Stored entries
--------------------------------------------------

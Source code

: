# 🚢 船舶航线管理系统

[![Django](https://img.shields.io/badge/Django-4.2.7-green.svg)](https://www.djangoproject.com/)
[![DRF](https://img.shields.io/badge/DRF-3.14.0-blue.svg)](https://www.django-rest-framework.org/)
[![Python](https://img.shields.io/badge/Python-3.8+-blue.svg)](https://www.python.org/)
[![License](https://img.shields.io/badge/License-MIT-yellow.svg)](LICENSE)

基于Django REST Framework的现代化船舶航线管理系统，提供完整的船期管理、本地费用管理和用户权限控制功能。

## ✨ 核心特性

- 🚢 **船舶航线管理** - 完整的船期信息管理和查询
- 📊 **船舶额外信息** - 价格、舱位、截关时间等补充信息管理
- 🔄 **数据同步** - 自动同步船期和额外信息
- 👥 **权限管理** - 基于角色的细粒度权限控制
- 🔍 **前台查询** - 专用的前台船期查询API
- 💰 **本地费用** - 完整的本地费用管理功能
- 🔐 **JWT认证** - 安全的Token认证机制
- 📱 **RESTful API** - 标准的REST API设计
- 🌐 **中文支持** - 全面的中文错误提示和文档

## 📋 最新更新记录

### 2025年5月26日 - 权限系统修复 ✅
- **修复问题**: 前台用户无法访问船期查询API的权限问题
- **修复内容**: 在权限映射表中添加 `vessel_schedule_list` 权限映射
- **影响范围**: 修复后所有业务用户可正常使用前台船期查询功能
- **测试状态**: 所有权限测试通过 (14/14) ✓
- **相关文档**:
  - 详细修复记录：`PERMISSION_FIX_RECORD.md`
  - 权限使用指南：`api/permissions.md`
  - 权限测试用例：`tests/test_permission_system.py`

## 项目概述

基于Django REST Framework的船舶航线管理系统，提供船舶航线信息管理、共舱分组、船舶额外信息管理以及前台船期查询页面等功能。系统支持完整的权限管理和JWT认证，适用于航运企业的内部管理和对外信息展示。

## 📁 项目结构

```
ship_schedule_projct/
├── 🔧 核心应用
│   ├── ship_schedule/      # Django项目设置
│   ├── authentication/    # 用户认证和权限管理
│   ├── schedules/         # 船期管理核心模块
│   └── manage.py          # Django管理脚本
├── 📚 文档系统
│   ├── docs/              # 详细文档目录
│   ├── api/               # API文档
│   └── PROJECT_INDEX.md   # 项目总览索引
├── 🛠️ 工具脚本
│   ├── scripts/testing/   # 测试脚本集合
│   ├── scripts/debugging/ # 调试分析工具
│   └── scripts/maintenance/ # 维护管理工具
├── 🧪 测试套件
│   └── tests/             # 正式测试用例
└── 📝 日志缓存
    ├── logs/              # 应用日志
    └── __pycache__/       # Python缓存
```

--------------------------------------------------

▶ [Problem to solve] Answer with the exact lines running from the one that contains "- **修复问题**: 前台用户无法访问船期查询API的权限问题" through the last line of the data. Include no other line.

▶ [Reply to the task]
- **修复问题**: 前台用户无法访问船期查询API的权限问题
- **修复内容**: 在权限映射表中添加 `vessel_schedule_list` 权限映射
- **影响范围**: 修复后所有业务用户可正常使用前台船期查询功能
- **测试状态**: 所有权限测试通过 (14/14) ✓
- **相关文档**:
  - 详细修复记录：`PERMISSION_FIX_RECORD.md`
  - 权限使用指南：`api/permissions.md`
  - 权限测试用例：`tests/test_permission_system.py`

## 项目概述

基于Django REST Framework的船舶航线管理系统，提供船舶航线信息管理、共舱分组、船舶额外信息管理以及前台船期查询页面等功能。系统支持完整的权限管理和JWT认证，适用于航运企业的内部管理和对外信息展示。

## 📁 项目结构

```
ship_schedule_projct/
├── 🔧 核心应用
│   ├── ship_schedule/      # Django项目设置
│   ├── authentication/    # 用户认证和权限管理
│   ├── schedules/         # 船期管理核心模块
│   └── manage.py          # Django管理脚本
├── 📚 文档系统
│   ├── docs/              # 详细文档目录
│   ├── api/               # API文档
│   └── PROJECT_INDEX.md   # 项目总览索引
├── 🛠️ 工具脚本
│   ├── scripts/testing/   # 测试脚本集合
│   ├── scripts/debugging/ # 调试分析工具
│   └── scripts/maintenance/ # 维护管理工具
├── 🧪 测试套件
│   └── tests/             # 正式测试用例
└── 📝 日志缓存
    ├── logs/              # 应用日志
    └── __pycache__/       # Python缓存
```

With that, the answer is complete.